• _What you have to do_: All records below are to be transcribed exactly, with every picture left out.

- - -

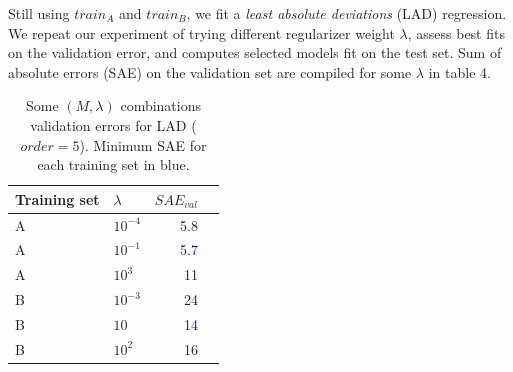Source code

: \documentclass[twoside]{article}
\begin{document}
Still using $train_A$ and $train_B$, we fit a \textit{least absolute deviations} (LAD) regression. We repeat our experiment of trying different regularizer weight $\lambda$, assess best fits on the validation error, and computes selected models fit on the test set. Sum of absolute errors (SAE) on the validation set are compiled for some $\lambda$ in table 4.

\begin{table}[H]
\caption{Some $(M, \lambda)$ combinations validation errors for LAD ($order = 5$). Minimum SAE for each training set in blue.}
\centering
\begin{tabular}{llrr}
\toprule
Training set & $\lambda$ & $SAE_{val}$ \\
\midrule

A & $10^{-4}$ &  5.8\\
A & $10^{-1}$ & \textcolor{blue}{5.7}\\
A & $10^3$ & 11\\
B & $10^{-3}$ & 24\\
B & $10$ & \textcolor{blue}{14}\\
B & $10^2$ & 16\\
\bottomrule
\end{tabular}
\end{table}
\end{document}
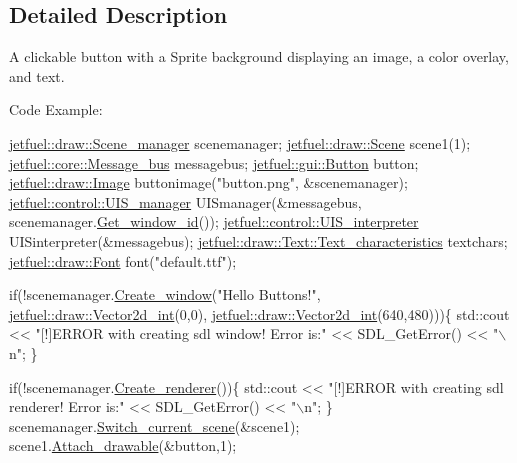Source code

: \subsection{Detailed Description}
A clickable button with a Sprite background displaying an image, a color overlay, and text.

Code Example\+: 
\begin{DoxyCode}
\hyperlink{classjetfuel_1_1draw_1_1Scene__manager}{jetfuel::draw::Scene\_manager} scenemanager;
\hyperlink{classjetfuel_1_1draw_1_1Scene}{jetfuel::draw::Scene} scene1(1);
\hyperlink{classjetfuel_1_1core_1_1Message__bus}{jetfuel::core::Message\_bus} messagebus;
\hyperlink{classjetfuel_1_1gui_1_1Button}{jetfuel::gui::Button} button;
\hyperlink{classjetfuel_1_1draw_1_1Image}{jetfuel::draw::Image} buttonimage(\textcolor{stringliteral}{"button.png"},
                                 &scenemanager);
\hyperlink{classjetfuel_1_1control_1_1UIS__manager}{jetfuel::control::UIS\_manager} UISmanager(&messagebus,
                                  scenemanager.\hyperlink{classjetfuel_1_1draw_1_1Scene__manager_a1758a86d40dcfaface8958fcd33676bf}{Get\_window\_id}());
\hyperlink{classjetfuel_1_1control_1_1UIS__interpreter}{jetfuel::control::UIS\_interpreter} UISinterpreter(&messagebus);
\hyperlink{structjetfuel_1_1draw_1_1Text_1_1Text__characteristics}{jetfuel::draw::Text::Text\_characteristics} textchars;
\hyperlink{classjetfuel_1_1draw_1_1Font}{jetfuel::draw::Font} font(\textcolor{stringliteral}{"default.ttf"});

\textcolor{keywordflow}{if}(!scenemanager.\hyperlink{classjetfuel_1_1draw_1_1Scene__manager_a5113e9062c272a22d383ba872417ba31}{Create\_window}(\textcolor{stringliteral}{"Hello Buttons!"},
                               \hyperlink{classjetfuel_1_1draw_1_1Vector2d}{jetfuel::draw::Vector2d\_int}(0,0),
                          \hyperlink{classjetfuel_1_1draw_1_1Vector2d}{jetfuel::draw::Vector2d\_int}(640,480)))\{
    std::cout << \textcolor{stringliteral}{"[!]ERROR with creating sdl window! Error is:"}
    << SDL\_GetError() << \textcolor{stringliteral}{"\(\backslash\)n"};
\}

\textcolor{keywordflow}{if}(!scenemanager.\hyperlink{classjetfuel_1_1draw_1_1Scene__manager_afafecd926ce5e4b2543a6d583a7d24b6}{Create\_renderer}())\{
    std::cout << \textcolor{stringliteral}{"[!]ERROR with creating sdl renderer! Error is:"}
    << SDL\_GetError() << \textcolor{stringliteral}{"\(\backslash\)n"};
\}
scenemanager.\hyperlink{classjetfuel_1_1draw_1_1Scene__manager_a770c163b88ba8427539ee182315ea989}{Switch\_current\_scene}(&scene1);
scene1.\hyperlink{classjetfuel_1_1draw_1_1Scene_aea4b4c4ae25c30d661be4c52787e0ea3}{Attach\_drawable}(&button,1);


\end{DoxyCode}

- - -

• _Answer for this exercise_:
Source code

: \documentclass[twoside]{article}
\begin{document}
Still using $train_A$ and $train_B$, we fit a \textit{least absolute deviations} (LAD) regression. We repeat our experiment of trying different regularizer weight $\lambda$, assess best fits on the validation error, and computes selected models fit on the test set. Sum of absolute errors (SAE) on the validation set are compiled for some $\lambda$ in table 4.

\begin{table}[H]
\caption{Some $(M, \lambda)$ combinations validation errors for LAD ($order = 5$). Minimum SAE for each training set in blue.}
\centering
\begin{tabular}{llrr}
\toprule
Training set & $\lambda$ & $SAE_{val}$ \\
\midrule

A & $10^{-4}$ &  5.8\\
A & $10^{-1}$ & \textcolor{blue}{5.7}\\
A & $10^3$ & 11\\
B & $10^{-3}$ & 24\\
B & $10$ & \textcolor{blue}{14}\\
B & $10^2$ & 16\\
\bottomrule
\end{tabular}
\end{table}
\end{document}
Source code

: \subsection{Detailed Description}
A clickable button with a Sprite background displaying an image, a color overlay, and text.

Code Example\+: 
\begin{DoxyCode}
\hyperlink{classjetfuel_1_1draw_1_1Scene__manager}{jetfuel::draw::Scene\_manager} scenemanager;
\hyperlink{classjetfuel_1_1draw_1_1Scene}{jetfuel::draw::Scene} scene1(1);
\hyperlink{classjetfuel_1_1core_1_1Message__bus}{jetfuel::core::Message\_bus} messagebus;
\hyperlink{classjetfuel_1_1gui_1_1Button}{jetfuel::gui::Button} button;
\hyperlink{classjetfuel_1_1draw_1_1Image}{jetfuel::draw::Image} buttonimage(\textcolor{stringliteral}{"button.png"},
                                 &scenemanager);
\hyperlink{classjetfuel_1_1control_1_1UIS__manager}{jetfuel::control::UIS\_manager} UISmanager(&messagebus,
                                  scenemanager.\hyperlink{classjetfuel_1_1draw_1_1Scene__manager_a1758a86d40dcfaface8958fcd33676bf}{Get\_window\_id}());
\hyperlink{classjetfuel_1_1control_1_1UIS__interpreter}{jetfuel::control::UIS\_interpreter} UISinterpreter(&messagebus);
\hyperlink{structjetfuel_1_1draw_1_1Text_1_1Text__characteristics}{jetfuel::draw::Text::Text\_characteristics} textchars;
\hyperlink{classjetfuel_1_1draw_1_1Font}{jetfuel::draw::Font} font(\textcolor{stringliteral}{"default.ttf"});

\textcolor{keywordflow}{if}(!scenemanager.\hyperlink{classjetfuel_1_1draw_1_1Scene__manager_a5113e9062c272a22d383ba872417ba31}{Create\_window}(\textcolor{stringliteral}{"Hello Buttons!"},
                               \hyperlink{classjetfuel_1_1draw_1_1Vector2d}{jetfuel::draw::Vector2d\_int}(0,0),
                          \hyperlink{classjetfuel_1_1draw_1_1Vector2d}{jetfuel::draw::Vector2d\_int}(640,480)))\{
    std::cout << \textcolor{stringliteral}{"[!]ERROR with creating sdl window! Error is:"}
    << SDL\_GetError() << \textcolor{stringliteral}{"\(\backslash\)n"};
\}

\textcolor{keywordflow}{if}(!scenemanager.\hyperlink{classjetfuel_1_1draw_1_1Scene__manager_afafecd926ce5e4b2543a6d583a7d24b6}{Create\_renderer}())\{
    std::cout << \textcolor{stringliteral}{"[!]ERROR with creating sdl renderer! Error is:"}
    << SDL\_GetError() << \textcolor{stringliteral}{"\(\backslash\)n"};
\}
scenemanager.\hyperlink{classjetfuel_1_1draw_1_1Scene__manager_a770c163b88ba8427539ee182315ea989}{Switch\_current\_scene}(&scene1);
scene1.\hyperlink{classjetfuel_1_1draw_1_1Scene_aea4b4c4ae25c30d661be4c52787e0ea3}{Attach\_drawable}(&button,1);


\end{DoxyCode}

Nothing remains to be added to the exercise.